Virus Through Key people


The Situation

The company in this case study has operated in the marine supply sector for many years, establishing a reputation for innovative design.
A new Chief Executive had been appointed and asked us to suggest some options on how the business could Take Control of worrying circumstances. It was evident that key customers were running out of tolerance and suppliers were falling short. However, the greatest threat came from the workforce. On the finances front, healthy margins were being eaten away and therefore profits being undermined. Profit warnings and rights issues were on the agenda.

The Problem

  1. Over the past five years it became increasingly clear that:
    Processes and systems were not fully enabling the business to address demanding operational challenges, present and future business growth.
  2. There continued to be misalignment challenges between the defined organisation structure and working reality.
  3. Significant ‘user fatigue’ was evident in the ‘employee’ factors – or if you asked the employees…” we’ve had enough!!”
    Anxiety existed amongst stakeholders over the businesses ability to ‘turn this around’ and as a consequence financial control measures were being imposed.
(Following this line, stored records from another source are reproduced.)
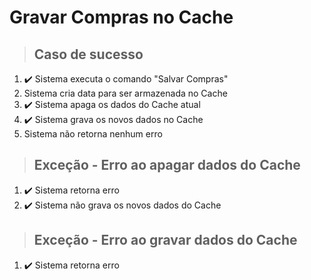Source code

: # Gravar Compras no Cache

> ## Caso de sucesso
1. ✔️ Sistema executa o comando "Salvar Compras"
2.  Sistema cria data para ser armazenada no Cache
3. ✔️ Sistema apaga os dados do Cache atual
4. ✔️ Sistema grava os novos dados no Cache  
5. Sistema não retorna nenhum erro

> ## Exceção - Erro ao apagar dados do Cache
1. ✔️ Sistema retorna erro
2. ✔️ Sistema não grava os novos dados do Cache

> ## Exceção - Erro ao gravar dados do Cache
1. ✔️ Sistema retorna erro
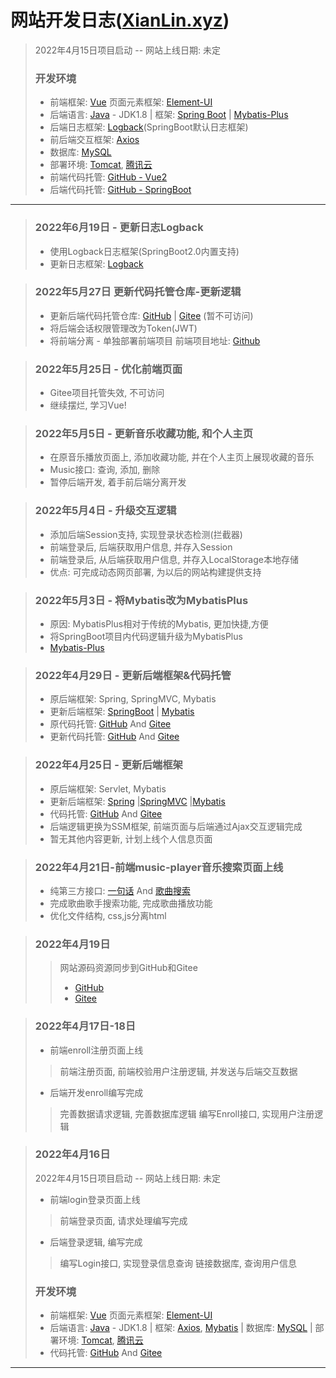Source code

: # 网站开发日志([XianLin.xyz](https://www.xianlin.xyz))

> 2022年4月15日项目启动 -- 网站上线日期: 未定
>### 开发环境
> - 前端框架: [Vue](https://cn.vuejs.org/) 页面元素框架: [Element-UI](https://element.eleme.cn/)
> - 后端语言: [Java](https://www.java.com/)  - JDK1.8
    | 框架: [Spring Boot](https://spring.io/projects/spring-boot) | [Mybatis-Plus](https://baomidou.com)
> - 后端日志框架: [Logback](https://logback.qos.ch/)(SpringBoot默认日志框架)
> - 前后端交互框架: [Axios](https://www.axios-http.cn/)
> - 数据库: [MySQL](https://www.mysql.com/)
> - 部署环境: [Tomcat](https://www.apache.org/tomcat/), [腾讯云](https://cloud.tencent.com/)
> - 前端代码托管: [GitHub - Vue2](https://github.com/xianlin520/xian-lin-web-demo-vue2)
> - 后端代码托管: [GitHub - SpringBoot](https://github.com/xianlin520/xian-lin-music-demo-token)
---
> ### 2022年6月19日 - 更新日志Logback
> - 使用Logback日志框架(SpringBoot2.0内置支持)
> - 更新日志框架: [Logback](https://logback.qos.ch/)

> ### 2022年5月27日 更新代码托管仓库-更新逻辑
> - 更新后端代码托管仓库: [GitHub](https://github.com/xianlin520/xian-lin-music-demo-token)
| [Gitee](https://gitee.com/xianlin-i/xian-lin-music-demo-token) (暂不可访问)
> - 将后端会话权限管理改为Token(JWT)
> - 将前端分离 - 单独部署前端项目 前端项目地址: [Github](https://github.com/xianlin520/xian-lin-web-demo-vue2)

> ### 2022年5月25日 - 优化前端页面
> - Gitee项目托管失效, 不可访问
> - 继续摆烂, 学习Vue!

> ### 2022年5月5日 - 更新音乐收藏功能, 和个人主页
> - 在原音乐播放页面上, 添加收藏功能, 并在个人主页上展现收藏的音乐
> - Music接口: 查询, 添加, 删除
> - 暂停后端开发, 着手前后端分离开发


> ### 2022年5月4日 - 升级交互逻辑
> - 添加后端Session支持, 实现登录状态检测(拦截器)
> - 前端登录后, 后端获取用户信息, 并存入Session
> - 前端登录后, 从后端获取用户信息, 并存入LocalStorage本地存储
> - 优点: 可完成动态网页部署, 为以后的网站构建提供支持

> ### 2022年5月3日 - 将Mybatis改为MybatisPlus
> - 原因: MybatisPlus相对于传统的Mybatis, 更加快捷,方便
> - 将SpringBoot项目内代码逻辑升级为MybatisPlus
> - [Mybatis-Plus](https://baomidou.com)

> ### 2022年4月29日 - 更新后端框架&代码托管
> - 原后端框架: Spring, SpringMVC, Mybatis
> - 更新后端框架: [SpringBoot](https://www.spring.io/projects/spring-boot/) | [Mybatis](https://www.mybatis.org/)
> - 原代码托管: [GitHub](https://github.com/xianlin520/Web-MusicDemo/) And [Gitee](https://gitee.com/xianlin-i/web-music-demo)
> - 更新代码托管: [GitHub](https://github.com/xianlin520/XianLinWebDemo_SpringBoot) And [Gitee](https://gitee.com/xianlin-i/xian-lin-web-demo_-spring-boot)


> ### 2022年4月25日 - 更新后端框架
> - 原后端框架: Servlet, Mybatis
> - 更新后端框架: [Spring](https://www.spring.io/) |[SpringMVC](https://www.spring.io/projects/spring-framework/)
    |[Mybatis](https://www.mybatis.org/)
> - 代码托管: [GitHub](https://github.com/xianlin520/Web-MusicDemo/) And [Gitee](https://gitee.com/xianlin-i/web-music-demo)
> - 后端逻辑更换为SSM框架, 前端页面与后端通过Ajax交互逻辑完成
> - 暂无其他内容更新, 计划上线个人信息页面

> ### 2022年4月21日-前端music-player音乐搜索页面上线
>- 纯第三方接口: [一句话](http://ovooa.com/?action=doc&id=2) And [歌曲搜索](http://ovooa.com/?action=doc&id=9)
>- 完成歌曲歌手搜索功能, 完成歌曲播放功能
>- 优化文件结构, css,js分离html

> ### 2022年4月19日
>> 网站源码资源同步到GitHub和Gitee
>> - [GitHub](https://github.com/xianlin520/Web-MusicDemo/)
>> - [Gitee](https://gitee.com/xianlin-i/web-music-demo)

> ### 2022年4月17日-18日
> - 前端enroll注册页面上线
> > 前端注册页面, 前端校验用户注册逻辑, 并发送与后端交互数据
> - 后端开发enroll编写完成
> > 完善数据请求逻辑, 完善数据库逻辑
> > 编写Enroll接口, 实现用户注册逻辑

> ### 2022年4月16日
>2022年4月15日项目启动 -- 网站上线日期: 未定
> - 前端login登录页面上线
> > 前端登录页面, 请求处理编写完成
> - 后端登录逻辑, 编写完成
> > 编写Login接口, 实现登录信息查询
> > 链接数据库, 查询用户信息
>### 开发环境
> - 前端框架: [Vue](https://cn.vuejs.org/) 页面元素框架: [Element-UI](https://element.eleme.cn/)
> - 后端语言: [Java](https://www.java.com/)  - JDK1.8
    | 框架: [Axios](https://www.npmjs.com/package/axios), [Mybatis](https://www.npmjs.com/package/mybatis-plus)
    | 数据库: [MySQL](https://www.mysql.com/)
    | 部署环境: [Tomcat](https://www.apache.org/tomcat/), [腾讯云](https://cloud.tencent.com/)
> - 代码托管: [GitHub](https://github.com/xianlin520/Web-MusicDemo/) And [Gitee](https://gitee.com/xianlin-i/web-music-demo)
---
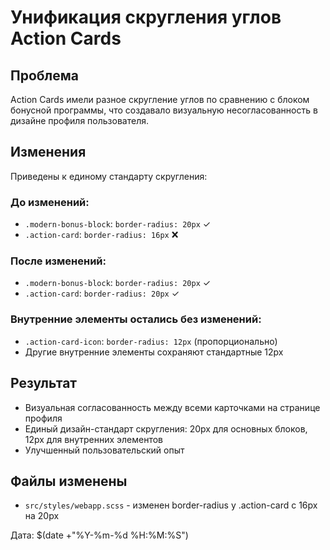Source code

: # Унификация скругления углов Action Cards

## Проблема
Action Cards имели разное скругление углов по сравнению с блоком бонусной программы, что создавало визуальную несогласованность в дизайне профиля пользователя.

## Изменения
Приведены к единому стандарту скругления:

### До изменений:
- `.modern-bonus-block`: `border-radius: 20px` ✓
- `.action-card`: `border-radius: 16px` ❌

### После изменений:
- `.modern-bonus-block`: `border-radius: 20px` ✓
- `.action-card`: `border-radius: 20px` ✓

### Внутренние элементы остались без изменений:
- `.action-card-icon`: `border-radius: 12px` (пропорционально)
- Другие внутренние элементы сохраняют стандартные 12px

## Результат
- Визуальная согласованность между всеми карточками на странице профиля
- Единый дизайн-стандарт скругления: 20px для основных блоков, 12px для внутренних элементов
- Улучшенный пользовательский опыт

## Файлы изменены
- `src/styles/webapp.scss` - изменен border-radius у .action-card с 16px на 20px

Дата: $(date +"%Y-%m-%d %H:%M:%S")

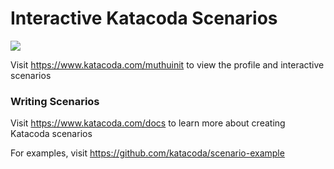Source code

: # Interactive Katacoda Scenarios

[![](http://shields.katacoda.com/katacoda/muthuinit/count.svg)](https://www.katacoda.com/muthuinit "Get your profile on Katacoda.com")

Visit https://www.katacoda.com/muthuinit to view the profile and interactive scenarios

### Writing Scenarios
Visit https://www.katacoda.com/docs to learn more about creating Katacoda scenarios

For examples, visit https://github.com/katacoda/scenario-example
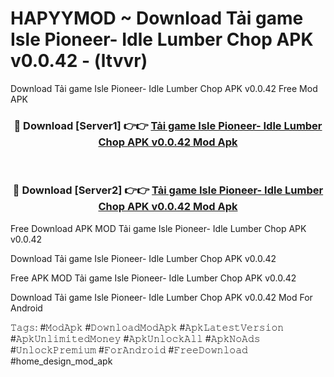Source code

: # HAPYYMOD ~ Download Tải game Isle Pioneer- Idle Lumber Chop APK v0.0.42 - (ltvvr)
Download Tải game Isle Pioneer- Idle Lumber Chop APK v0.0.42 Free Mod APK

<div align="center">
<h3>🔴 Download [Server1] 👉👉 <a href="https://apk-comot.site?title=Tải_game_Isle_Pioneer-_Idle_Lumber_Chop_APK_v0.0.42">Tải game Isle Pioneer- Idle Lumber Chop APK v0.0.42 Mod Apk</a></h3><br>

<h3>🔴 Download [Server2] 👉👉 <a href="https://apk-comot.site?title=Tải_game_Isle_Pioneer-_Idle_Lumber_Chop_APK_v0.0.42">Tải game Isle Pioneer- Idle Lumber Chop APK v0.0.42 Mod Apk</a></h3>
</div>


Free Download APK MOD Tải game Isle Pioneer- Idle Lumber Chop APK v0.0.42

Download Tải game Isle Pioneer- Idle Lumber Chop APK v0.0.42 

Free APK MOD Tải game Isle Pioneer- Idle Lumber Chop APK v0.0.42 

Download Tải game Isle Pioneer- Idle Lumber Chop APK v0.0.42 Mod For Android

𝚃𝚊𝚐𝚜: #𝙼𝚘𝚍𝙰𝚙𝚔 #𝙳𝚘𝚠𝚗𝚕𝚘𝚊𝚍𝙼𝚘𝚍𝙰𝚙𝚔 #𝙰𝚙𝚔𝙻𝚊𝚝𝚎𝚜𝚝𝚅𝚎𝚛𝚜𝚒𝚘𝚗 #𝙰𝚙𝚔𝚄𝚗𝚕𝚒𝚖𝚒𝚝𝚎𝚍𝙼𝚘𝚗𝚎𝚢 #𝙰𝚙𝚔𝚄𝚗𝚕𝚘𝚌𝚔𝙰𝚕𝚕 #𝙰𝚙𝚔𝙽𝚘𝙰𝚍𝚜 #𝚄𝚗𝚕𝚘𝚌𝚔𝙿𝚛𝚎𝚖𝚒𝚞𝚖 #𝙵𝚘𝚛𝙰𝚗𝚍𝚛𝚘𝚒𝚍 #𝙵𝚛𝚎𝚎𝙳𝚘𝚠𝚗𝚕𝚘𝚊𝚍 #home_design_mod_apk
It was evident that key customers were rapidly running out of tolerance with a number ‘camping on site’ to try and move things forward. At least one stakeholder wanted to ‘take control’ of the business to help it through its challenges. For a number of systematic reasons suppliers were falling short in both delivery schedules and quality. Suppliers argued lack of clarity in specification and constant changes to requirements as their main frustrations.
The implications for the workforce included very high levels of additional working hours, worrying retention rates, difficult recruitment conditions (it’s a small world), and eroding morale; combining to make a difficult working environment. Functional defensive silos had become entrenched.

What We Did

We advised the CEO that at the very core of taking control had to be a significant upwards shift in the people leadership AND technical leadership competency within the business. The challenge for the business could be summed up with the analogy ‘rewiring the house with the electric switched ON’.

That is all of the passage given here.